**Directions for this task**
Exactly the lines from the first line of the records to the line holding "the program design" should be duplicated, and nothing more; pictures stay out.

(Exercise input Opens)

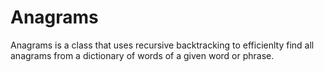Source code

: # Anagrams
Anagrams is a class that uses recursive backtracking to efficienlty find all anagrams from a dictionary of words of a given word or phrase.
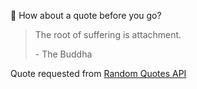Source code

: 📣 How about a quote before you go?

> The root of suffering is attachment.
>
> <p>- The Buddha</p>

Quote requested from [Random Quotes API](https://github.com/lukePeavey/quotable)

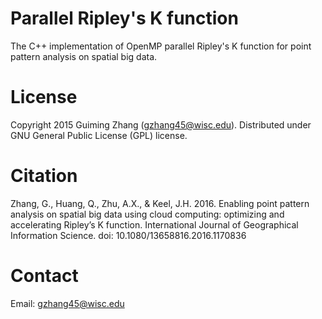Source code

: # Parallel Ripley's K function
The C++ implementation of OpenMP parallel Ripley's K function for point pattern analysis on spatial big data.

# License
Copyright 2015 Guiming Zhang (gzhang45@wisc.edu). Distributed under GNU General Public License (GPL) license.

# Citation
Zhang, G., Huang, Q., Zhu, A.X., & Keel, J.H. 2016. Enabling point pattern analysis on spatial big data using cloud computing: optimizing and accelerating Ripley’s K function. International Journal of Geographical Information Science. doi: 10.1080/13658816.2016.1170836

# Contact
Email: gzhang45@wisc.edu
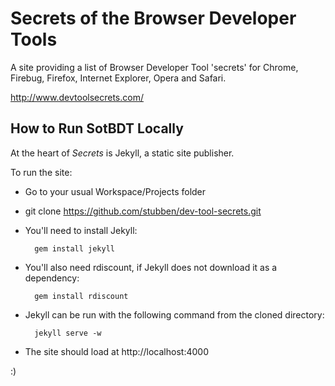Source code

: Secrets of the Browser Developer Tools
======================================

A site providing a list of Browser Developer Tool 'secrets' for Chrome, Firebug, Firefox, Internet Explorer, Opera and Safari.

http://www.devtoolsecrets.com/

How to Run SotBDT Locally
-------------------------

At the heart of *Secrets* is Jekyll, a static site publisher.

To run the site:

* Go to your usual Workspace/Projects folder
* git clone https://github.com/stubben/dev-tool-secrets.git
* You'll need to install Jekyll:

        gem install jekyll

* You'll also need rdiscount, if Jekyll does not download it as a dependency:

        gem install rdiscount

* Jekyll can be run with the following command from the cloned directory:

        jekyll serve -w

* The site should load at http://localhost:4000

:)
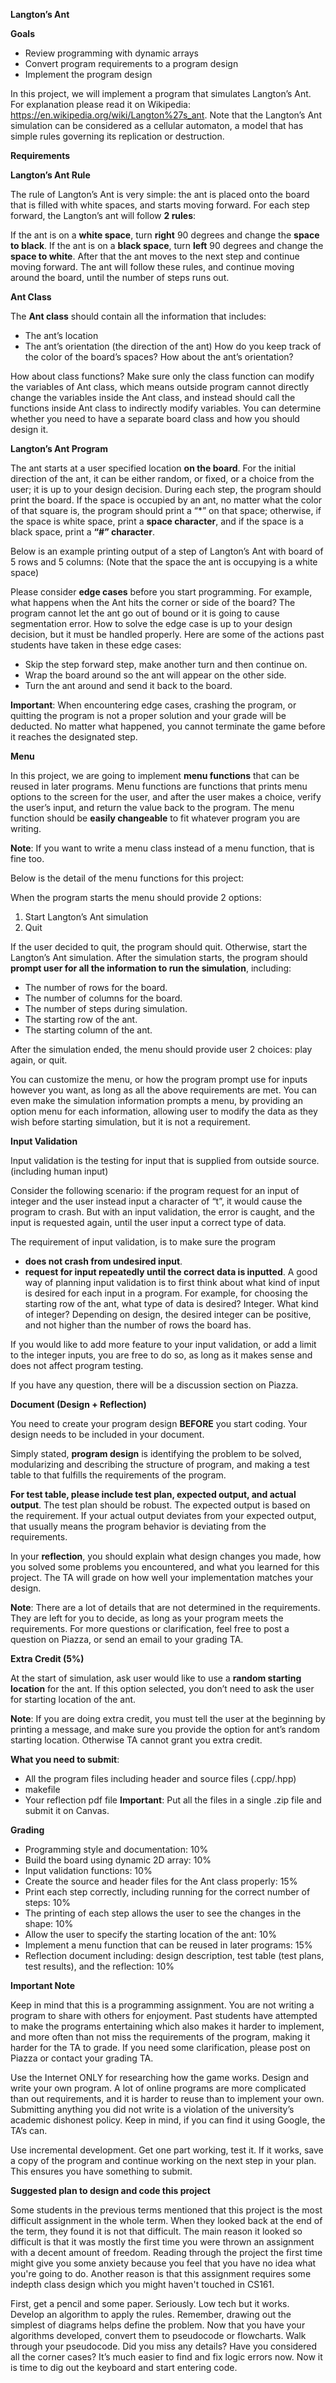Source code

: **Langton’s Ant**

**Goals**

* Review programming with dynamic arrays
* Convert program requirements to a program design
* Implement the program design

In this project, we will implement a program that simulates Langton’s Ant. For explanation please read it on Wikipedia: https://en.wikipedia.org/wiki/Langton%27s_ant. Note that the Langton’s Ant simulation can be considered as a cellular automaton, a model that has simple rules governing its replication or destruction.

**Requirements**

**Langton’s Ant Rule**

The rule of Langton’s Ant is very simple: the ant is placed onto the board that is filled with white spaces, and starts moving forward. For each step forward, the Langton’s ant will follow **2 rules**:

If the ant is on a **white space**, turn **right** 90 degrees and change the **space to black**.
If the ant is on a **black space**, turn **left** 90 degrees and change the **space to white**.
After that the ant moves to the next step and continue moving forward. The ant will follow these rules, and continue moving around the board, until the number of steps runs out.

**Ant Class**

The **Ant class** should contain all the information that includes:

* The ant’s location
* The ant’s orientation (the direction of the ant)
How do you keep track of the color of the board’s spaces? How about the ant’s orientation?

How about class functions? Make sure only the class function can modify the variables of Ant class, which means outside program cannot directly change the variables inside the Ant class, and instead should call the functions inside Ant class to indirectly modify variables. You can determine whether you need to have a separate board class and how you should design it.

**Langton’s Ant Program**

The ant starts at a user specified location **on the board**. For the initial direction of the ant, it can be either random, or fixed, or a choice from the user; it is up to your design decision. During each step, the program should print the board. If the space is occupied by an ant, no matter what the color of that square is, the program should print a “\*” on that space; otherwise, if the space is white space, print a **space character**, and if the space is a black space, print a **“#” character**.

Below is an example printing output of a step of Langton’s Ant with board of 5 rows and 5 columns: (Note that the space the ant is occupying is a white space)

Please consider **edge cases** before you start programming. For example, what happens when the Ant hits the corner or side of the board? The program cannot let the ant go out of bound or it is going to cause segmentation error. How to solve the edge case is up to your design decision, but it must be handled properly. Here are some of the actions past students have taken in these edge cases:

* Skip the step forward step, make another turn and then continue on.
* Wrap the board around so the ant will appear on the other side.
* Turn the ant around and send it back to the board.

**Important**: When encountering edge cases, crashing the program, or quitting the program is not a proper solution and your grade will be deducted. No matter what happened, you cannot terminate the game before it reaches the designated step.

**Menu**

In this project, we are going to implement **menu functions** that can be reused in later programs. Menu functions are functions that prints menu options to the screen for the user, and after the user makes a choice, verify the user’s input, and return the value back to the program. The menu function should be **easily changeable** to fit whatever program you are writing.

**Note**: If you want to write a menu class instead of a menu function, that is fine too.

Below is the detail of the menu functions for this project:

When the program starts the menu should provide 2 options:

1. Start Langton’s Ant simulation
2. Quit

If the user decided to quit, the program should quit. Otherwise, start the Langton’s Ant simulation. After the simulation starts, the program should **prompt user for all the information to run the simulation**, including:

* The number of rows for the board.
* The number of columns for the board.
* The number of steps during simulation.
* The starting row of the ant.
* The starting column of the ant.

After the simulation ended, the menu should provide user 2 choices: play again, or quit.

You can customize the menu, or how the program prompt use for inputs however you want, as long as all the above requirements are met. You can even make the simulation information prompts a menu, by providing an option menu for each information, allowing user to modify the data as they wish before starting simulation, but it is not a requirement.

**Input Validation**

Input validation is the testing for input that is supplied from outside source. (including human input)

Consider the following scenario: if the program request for an input of integer and the user instead input a character of “t”, it would cause the program to crash. But with an input validation, the error is caught, and the input is requested again, until the user input a correct type of data.

The requirement of input validation, is to make sure the program

* **does not crash from undesired input**.
* **request for input repeatedly until the correct data is inputted**.
A good way of planning input validation is to first think about what kind of input is desired for each input in a program. For example, for choosing the starting row of the ant, what type of data is desired? Integer. What kind of integer? Depending on design, the desired integer can be positive, and not higher than the number of rows the board has.

If you would like to add more feature to your input validation, or add a limit to the integer inputs, you are free to do so, as long as it makes sense and does not affect program testing.

If you have any question, there will be a discussion section on Piazza.

**Document (Design + Reflection)**

You need to create your program design **BEFORE** you start coding. Your design needs to be included in your document.

Simply stated, **program design** is identifying the problem to be solved, modularizing and describing the structure of program, and making a test table to that fulfills the requirements of the program.

**For test table, please include test plan, expected output, and actual output**. The test plan should be robust. The expected output is based on the requirement. If your actual output deviates from your expected output, that usually means the program behavior is deviating from the requirements.

In your **reflection**, you should explain what design changes you made, how you solved some problems you encountered, and what you learned for this project. The TA will grade on how well your implementation matches your design.

**Note**: There are a lot of details that are not determined in the requirements. They are left for you to decide, as long as your program meets the requirements. For more questions or clarification, feel free to post a question on Piazza, or send an email to your grading TA.

**Extra Credit (5%)**

At the start of simulation, ask user would like to use a **random starting location** for the ant. If this option selected, you don’t need to ask the user for starting location of the ant.

**Note**: If you are doing extra credit, you must tell the user at the beginning by printing a message, and make sure you provide the option for ant’s random starting location. Otherwise TA cannot grant you extra credit.

**What you need to submit**:

* All the program files including header and source files (.cpp/.hpp)
* makefile
* Your reflection pdf file
**Important**: Put all the files in a single .zip file and submit it on Canvas.

**Grading**

* Programming style and documentation: 10%
* Build the board using dynamic 2D array: 10%
* Input validation functions: 10%
* Create the source and header files for the Ant class properly: 15%
* Print each step correctly, including running for the correct number of steps: 10%
* The printing of each step allows the user to see the changes in the shape: 10%
* Allow the user to specify the starting location of the ant: 10%
* Implement a menu function that can be reused in later programs: 15%
* Reflection document including: design description, test table (test plans, test results), and the reflection: 10%

**Important Note**

Keep in mind that this is a programming assignment. You are not writing a program to share with others for enjoyment. Past students have attempted to make the programs entertaining which also makes it harder to implement, and more often than not miss the requirements of the program, making it harder for the TA to grade. If you need some clarification, please post on Piazza or contact your grading TA.

Use the Internet ONLY for researching how the game works. Design and write your own program. A lot of online programs are more complicated than out requirements, and it is harder to reuse than to implement your own. Submitting anything you did not write is a violation of the university’s academic dishonest policy. Keep in mind, if you can find it using Google, the TA’s can.

Use incremental development. Get one part working, test it. If it works, save a copy of the program and continue working on the next step in your plan. This ensures you have something to submit.

**Suggested plan to design and code this project**

Some students in the previous terms mentioned that this project is the most difficult assignment in the whole term. When they looked back at the end of the term, they found it is not that difficult. The main reason it looked so difficult is that it was mostly the first time you were thrown an assignment with a decent amount of freedom. Reading through the project the first time might give you some anxiety because you feel that you have no idea what you're going to do. Another reason is that this assignment requires some indepth class design which you might haven't touched in CS161.

First, get a pencil and some paper. Seriously. Low tech but it works. Develop an algorithm to apply the rules. Remember, drawing out the simplest of diagrams helps define the problem. Now that you have your algorithms developed, convert them to pseudocode or flowcharts. Walk through your pseudocode. Did you miss any details?  Have you considered all the corner cases?  It’s much easier to find and fix logic errors now. Now it is time to dig out the keyboard and start entering code.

(Exercise input Closes)

**Answer for this exercise**
Source code

: # Anagrams
Anagrams is a class that uses recursive backtracking to efficienlty find all anagrams from a dictionary of words of a given word or phrase.
Source code

: 📣 How about a quote before you go?

> The root of suffering is attachment.
>
> <p>- The Buddha</p>

Quote requested from [Random Quotes API](https://github.com/lukePeavey/quotable)

Source code

: # Parallel Ripley's K function
The C++ implementation of OpenMP parallel Ripley's K function for point pattern analysis on spatial big data.

# License
Copyright 2015 Guiming Zhang (gzhang45@wisc.edu). Distributed under GNU General Public License (GPL) license.

# Citation
Zhang, G., Huang, Q., Zhu, A.X., & Keel, J.H. 2016. Enabling point pattern analysis on spatial big data using cloud computing: optimizing and accelerating Ripley’s K function. International Journal of Geographical Information Science. doi: 10.1080/13658816.2016.1170836

# Contact
Email: gzhang45@wisc.edu
Source code

: Secrets of the Browser Developer Tools
======================================

A site providing a list of Browser Developer Tool 'secrets' for Chrome, Firebug, Firefox, Internet Explorer, Opera and Safari.

http://www.devtoolsecrets.com/

How to Run SotBDT Locally
-------------------------

At the heart of *Secrets* is Jekyll, a static site publisher.

To run the site:

* Go to your usual Workspace/Projects folder
* git clone https://github.com/stubben/dev-tool-secrets.git
* You'll need to install Jekyll:

        gem install jekyll

* You'll also need rdiscount, if Jekyll does not download it as a dependency:

        gem install rdiscount

* Jekyll can be run with the following command from the cloned directory:

        jekyll serve -w

* The site should load at http://localhost:4000

:)
Source code

: **Langton’s Ant**

**Goals**

* Review programming with dynamic arrays
* Convert program requirements to a program design
* Implement the program design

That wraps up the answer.